▼▼▼

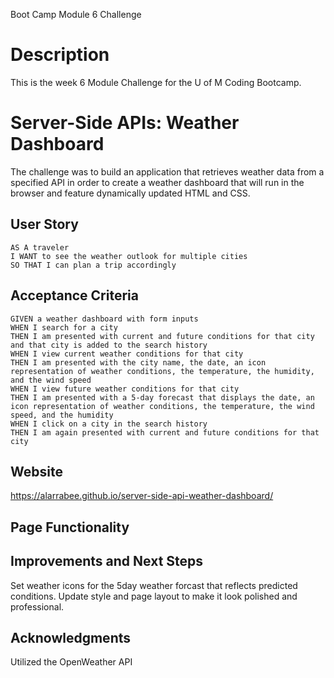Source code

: Boot Camp Module 6 Challenge

# Description
This is the week 6 Module Challenge for the U of M Coding Bootcamp.

# Server-Side APIs: Weather Dashboard
The challenge was to build an application that retrieves weather data from a specified API in order to create a weather dashboard that will run in the browser and feature dynamically updated HTML and CSS. 

## User Story
```
AS A traveler
I WANT to see the weather outlook for multiple cities
SO THAT I can plan a trip accordingly
```

## Acceptance Criteria
```
GIVEN a weather dashboard with form inputs
WHEN I search for a city
THEN I am presented with current and future conditions for that city and that city is added to the search history
WHEN I view current weather conditions for that city
THEN I am presented with the city name, the date, an icon representation of weather conditions, the temperature, the humidity, and the wind speed
WHEN I view future weather conditions for that city
THEN I am presented with a 5-day forecast that displays the date, an icon representation of weather conditions, the temperature, the wind speed, and the humidity
WHEN I click on a city in the search history
THEN I am again presented with current and future conditions for that city
```

## Website
https://alarrabee.github.io/server-side-api-weather-dashboard/

## Page Functionality


## Improvements and Next Steps
Set weather icons for the 5day weather forcast that reflects predicted conditions. Update style and page layout to make it look polished and professional. 

## Acknowledgments
Utilized the OpenWeather API
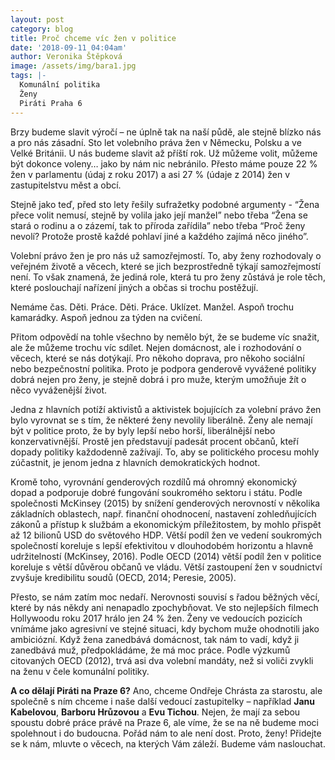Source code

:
 ```yaml
---
layout: post
category: blog
title: Proč chceme víc žen v politice
date: '2018-09-11 04:04am'
author: Veronika Štěpková
image: /assets/img/bara1.jpg
tags: |-
  Komunální politika
  Ženy
  Piráti Praha 6
---
```

Brzy budeme slavit výročí – ne úplně tak na naší půdě, ale stejně blízko nás a pro nás zásadní. Sto let volebního práva žen v Německu, Polsku a ve Velké Británii. U nás budeme slavit až příští rok. Už můžeme volit, můžeme být dokonce voleny… jako by nám nic nebránilo. Přesto máme pouze 22 % žen v parlamentu (údaj z roku 2017) a asi 27 % (údaje z 2014) žen v zastupitelstvu měst a obcí. 

Stejně jako teď, před sto lety řešily sufražetky podobné argumenty - “Žena přece volit nemusí, stejně by volila jako její manžel” nebo třeba “Žena se stará o rodinu a o zázemí, tak to příroda zařídila” nebo třeba “Proč ženy nevolí? Protože prostě každé pohlaví jiné a každého zajímá něco jiného”.

Volební právo žen je pro nás už samozřejmostí. To, aby ženy rozhodovaly o veřejném životě a věcech, které se jich bezprostředně týkají samozřejmostí není. To však znamená, že jediná role, která tu pro ženy zůstává je role těch, které poslouchají nařízení jiných a občas si trochu postěžují. 

Nemáme čas. Děti. Práce. Děti. Práce. Uklízet. Manžel. Aspoň trochu kamarádky. Aspoň jednou za týden na cvičení. 

Přitom odpovědí na tohle všechno by nemělo být, že se budeme víc snažit, ale že můžeme trochu víc sdílet. Nejen domácnost, ale i rozhodování o věcech, které se nás dotýkají. Pro někoho doprava, pro někoho sociální nebo bezpečnostní politika. Proto je podpora genderově vyvážené politiky dobrá nejen pro ženy, je stejně dobrá i pro muže, kterým umožňuje žít o něco vyváženější život.

Jedna z hlavních potíží aktivistů a aktivistek bojujících za volební právo žen bylo vyrovnat se s tím, že některé ženy nevolily liberálně. Ženy ale nemají být v politice proto, že by byly lepší nebo horší, liberálnější nebo konzervativnější. Prostě jen představují padesát procent občanů, kteří dopady politiky každodenně zažívají. To, aby se politického procesu mohly zúčastnit, je jenom jedna z hlavních demokratických hodnot. 

Kromě toho, vyrovnání genderových rozdílů má ohromný ekonomický dopad a podporuje dobré fungování soukromého sektoru i státu. Podle společnosti McKinsey (2015) by snížení genderových nerovností v několika základních oblastech, např. finanční ohodnocení, nastavení zohledňujících zákonů a přístup k službám a ekonomickým příležitostem, by mohlo přispět až 12 bilionů USD do světového HDP. Větší podíl žen ve vedení soukromých společností koreluje s lepší efektivitou v dlouhodobém horizontu a hlavně udržitelností (McKinsey, 2016). Podle OECD (2014) větší podíl žen v politice koreluje s větší důvěrou občanů ve vládu. Větší zastoupení žen v soudnictví zvyšuje kredibilitu soudů (OECD, 2014; Peresie, 2005).

Přesto, se nám zatím moc nedaří. Nerovnosti souvisí s řadou běžných věcí, které by nás někdy ani nenapadlo zpochybňovat. Ve sto nejlepších filmech Hollywoodu roku 2017 hrálo jen 24 % žen. Ženy ve vedoucích pozicích vnímáme jako agresivní ve stejné situaci, kdy bychom muže ohodnotili jako ambiciózní. Když žena zanedbává domácnost, tak nám to vadí, když ji zanedbává muž, předpokládáme, že má moc práce. Podle výzkumů citovaných OECD (2012), trvá asi dva volební mandáty, než si voliči zvykli na ženu v čele komunální politiky. 

**A co dělají Piráti na Praze 6?** Ano, chceme Ondřeje Chrásta za starostu, ale společně s ním chceme i naše další vedoucí zastupitelky – například **Janu Kabelovou**, **Barboru Hrůzovou** a **Evu Tichou**. Nejen, že mají za sebou spoustu dobré práce právě na Praze 6, ale víme, že se na ně budeme moci spolehnout i do budoucna. Pořád nám to ale není dost. Proto, ženy! Přidejte se k nám, mluvte o věcech, na kterých Vám záleží. Budeme vám naslouchat.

▲▲▲

Exercise goal =>
Find the lines above that include the string "není" and copy them.

Final answer =>
Volební právo žen je pro nás už samozřejmostí. To, aby ženy rozhodovaly o veřejném životě a věcech, které se jich bezprostředně týkají samozřejmostí není. To však znamená, že jediná role, která tu pro ženy zůstává je role těch, které poslouchají nařízení jiných a občas si trochu postěžují. 
**A co dělají Piráti na Praze 6?** Ano, chceme Ondřeje Chrásta za starostu, ale společně s ním chceme i naše další vedoucí zastupitelky – například **Janu Kabelovou**, **Barboru Hrůzovou** a **Evu Tichou**. Nejen, že mají za sebou spoustu dobré práce právě na Praze 6, ale víme, že se na ně budeme moci spolehnout i do budoucna. Pořád nám to ale není dost. Proto, ženy! Přidejte se k nám, mluvte o věcech, na kterých Vám záleží. Budeme vám naslouchat.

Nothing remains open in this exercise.